* Problem to solve
Without the images, output every record exactly as it appears.

* Data records

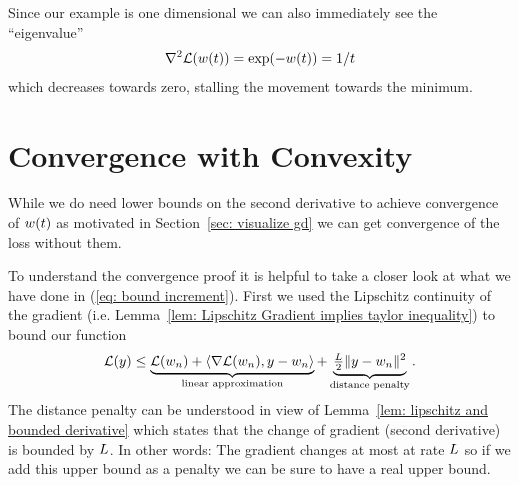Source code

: Since our example is one dimensional we can also immediately see the ``eigenvalue''
%
\begin{align*}
	\nabla^2 \mathcal{L}(w(t)) = \exp(-w(t)) = 1/t
\end{align*}
%
which decreases towards zero, stalling the movement towards the minimum.

\section{Convergence with Convexity}\label{sec: convex convergence theorems}

While we do need lower bounds on the second derivative to achieve convergence
of \(w(t)\) as motivated in Section~\ref{sec: visualize gd} we can get
convergence of the loss without them.

To understand the convergence proof it is helpful to take a closer look at
what we have done in (\ref{eq: bound increment}). First we used the Lipschitz
continuity of the gradient (i.e. Lemma~\ref{lem: Lipschitz Gradient implies taylor inequality})
to bound our function
%
\begin{align}\label{eq: lin approx + distance penalty notion}
	\mathcal{L}(y)
	\le \underbrace{
		\mathcal{L}(w_n)+ \langle\nabla\mathcal{L}(w_n), y-w_n\rangle 
	}_{\text{linear approximation}}
	+ \underbrace{\tfrac{L}{2} \|y-w_n\|^2}_{\text{distance penalty}}.
\end{align}
%
The distance penalty can be understood in view of Lemma~\ref{lem: lipschitz and bounded derivative}
which states that the change of gradient (second derivative) is bounded by \(L\).
In other words: The gradient changes at most at rate \(L\) so if we
add this upper bound as a penalty we can be sure to have a real upper bound.

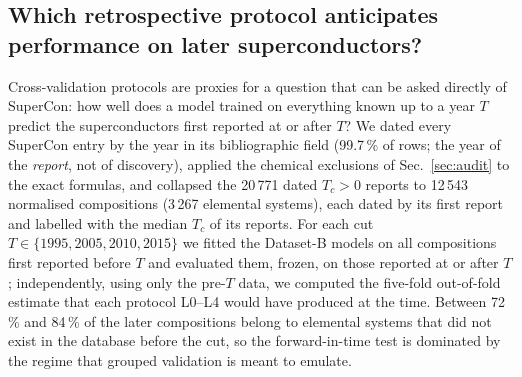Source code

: 
\subsection{Which retrospective protocol anticipates performance on later superconductors?}
\label{sec:temporal}

Cross-validation protocols are proxies for a question that can be asked directly of SuperCon: how well does a model trained on
everything known up to a year $T$ predict the superconductors first reported at or after $T$? We dated every SuperCon entry by the
year in its bibliographic field (99.7\,\% of rows; the year of the \emph{report}, not of discovery), applied the chemical exclusions of
Sec.~\ref{sec:audit} to the exact formulas, and collapsed the 20\,771 dated $T_c>0$ reports to 12\,543 normalised compositions
(3\,267 elemental systems), each dated by its first report and labelled with the median $T_c$ of its reports. For each cut
$T\in\{1995, 2005, 2010, 2015\}$ we fitted the Dataset-B models on all compositions first reported before $T$ and evaluated them,
frozen, on those reported at or after $T$; independently, using only the pre-$T$ data, we computed the five-fold out-of-fold estimate
that each protocol L0--L4 would have produced at the time. Between 72\,\% and 84\,\% of the later compositions belong to elemental
systems that did not exist in the database before the cut, so the forward-in-time test is dominated by the regime that grouped
validation is meant to emulate.

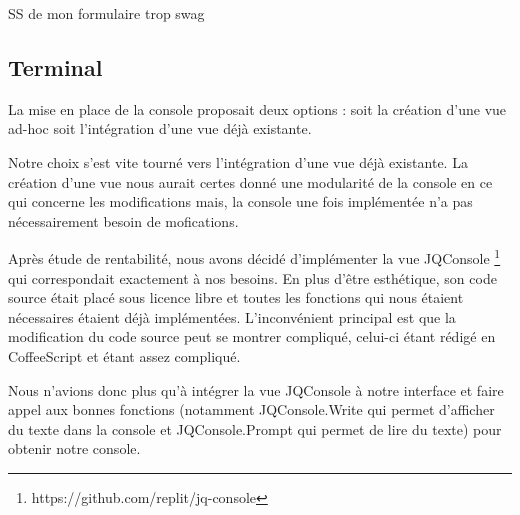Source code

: SS de mon formulaire trop swag

\subsection{Terminal}

\par La mise en place de la console proposait deux options : soit la création d'une vue ad-hoc soit l'intégration d'une vue déjà existante.

\par Notre choix s'est vite tourné vers l'intégration d'une vue déjà existante. La création d'une vue nous aurait certes donné une modularité de la console en ce qui concerne les modifications mais, la console une fois implémentée n'a pas nécessairement besoin de mofications.

\par Après étude de rentabilité, nous avons décidé d'implémenter la vue JQConsole \footnote{https://github.com/replit/jq-console} qui correspondait exactement à nos besoins. En plus d'être esthétique, son code source était placé sous licence libre et toutes les fonctions qui nous étaient nécessaires étaient déjà implémentées. L'inconvénient principal est que la modification du code source peut se montrer compliqué, celui-ci étant rédigé en CoffeeScript et étant assez compliqué.

\par Nous n'avions donc plus qu'à intégrer la vue JQConsole à notre interface et faire appel aux bonnes fonctions (notamment JQConsole.Write qui permet d'afficher du texte dans la console et JQConsole.Prompt qui permet de lire du texte) pour obtenir notre console.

* Written response
Source code

: Since our example is one dimensional we can also immediately see the ``eigenvalue''
%
\begin{align*}
	\nabla^2 \mathcal{L}(w(t)) = \exp(-w(t)) = 1/t
\end{align*}
%
which decreases towards zero, stalling the movement towards the minimum.

\section{Convergence with Convexity}\label{sec: convex convergence theorems}

While we do need lower bounds on the second derivative to achieve convergence
of \(w(t)\) as motivated in Section~\ref{sec: visualize gd} we can get
convergence of the loss without them.

To understand the convergence proof it is helpful to take a closer look at
what we have done in (\ref{eq: bound increment}). First we used the Lipschitz
continuity of the gradient (i.e. Lemma~\ref{lem: Lipschitz Gradient implies taylor inequality})
to bound our function
%
\begin{align}\label{eq: lin approx + distance penalty notion}
	\mathcal{L}(y)
	\le \underbrace{
		\mathcal{L}(w_n)+ \langle\nabla\mathcal{L}(w_n), y-w_n\rangle 
	}_{\text{linear approximation}}
	+ \underbrace{\tfrac{L}{2} \|y-w_n\|^2}_{\text{distance penalty}}.
\end{align}
%
The distance penalty can be understood in view of Lemma~\ref{lem: lipschitz and bounded derivative}
which states that the change of gradient (second derivative) is bounded by \(L\).
In other words: The gradient changes at most at rate \(L\) so if we
add this upper bound as a penalty we can be sure to have a real upper bound.

Source code

: 
\subsection{Which retrospective protocol anticipates performance on later superconductors?}
\label{sec:temporal}

Cross-validation protocols are proxies for a question that can be asked directly of SuperCon: how well does a model trained on
everything known up to a year $T$ predict the superconductors first reported at or after $T$? We dated every SuperCon entry by the
year in its bibliographic field (99.7\,\% of rows; the year of the \emph{report}, not of discovery), applied the chemical exclusions of
Sec.~\ref{sec:audit} to the exact formulas, and collapsed the 20\,771 dated $T_c>0$ reports to 12\,543 normalised compositions
(3\,267 elemental systems), each dated by its first report and labelled with the median $T_c$ of its reports. For each cut
$T\in\{1995, 2005, 2010, 2015\}$ we fitted the Dataset-B models on all compositions first reported before $T$ and evaluated them,
frozen, on those reported at or after $T$; independently, using only the pre-$T$ data, we computed the five-fold out-of-fold estimate
that each protocol L0--L4 would have produced at the time. Between 72\,\% and 84\,\% of the later compositions belong to elemental
systems that did not exist in the database before the cut, so the forward-in-time test is dominated by the regime that grouped
validation is meant to emulate.

Source code

: SS de mon formulaire trop swag

\subsection{Terminal}

\par La mise en place de la console proposait deux options : soit la création d'une vue ad-hoc soit l'intégration d'une vue déjà existante.

\par Notre choix s'est vite tourné vers l'intégration d'une vue déjà existante. La création d'une vue nous aurait certes donné une modularité de la console en ce qui concerne les modifications mais, la console une fois implémentée n'a pas nécessairement besoin de mofications.

\par Après étude de rentabilité, nous avons décidé d'implémenter la vue JQConsole \footnote{https://github.com/replit/jq-console} qui correspondait exactement à nos besoins. En plus d'être esthétique, son code source était placé sous licence libre et toutes les fonctions qui nous étaient nécessaires étaient déjà implémentées. L'inconvénient principal est que la modification du code source peut se montrer compliqué, celui-ci étant rédigé en CoffeeScript et étant assez compliqué.

\par Nous n'avions donc plus qu'à intégrer la vue JQConsole à notre interface et faire appel aux bonnes fonctions (notamment JQConsole.Write qui permet d'afficher du texte dans la console et JQConsole.Prompt qui permet de lire du texte) pour obtenir notre console.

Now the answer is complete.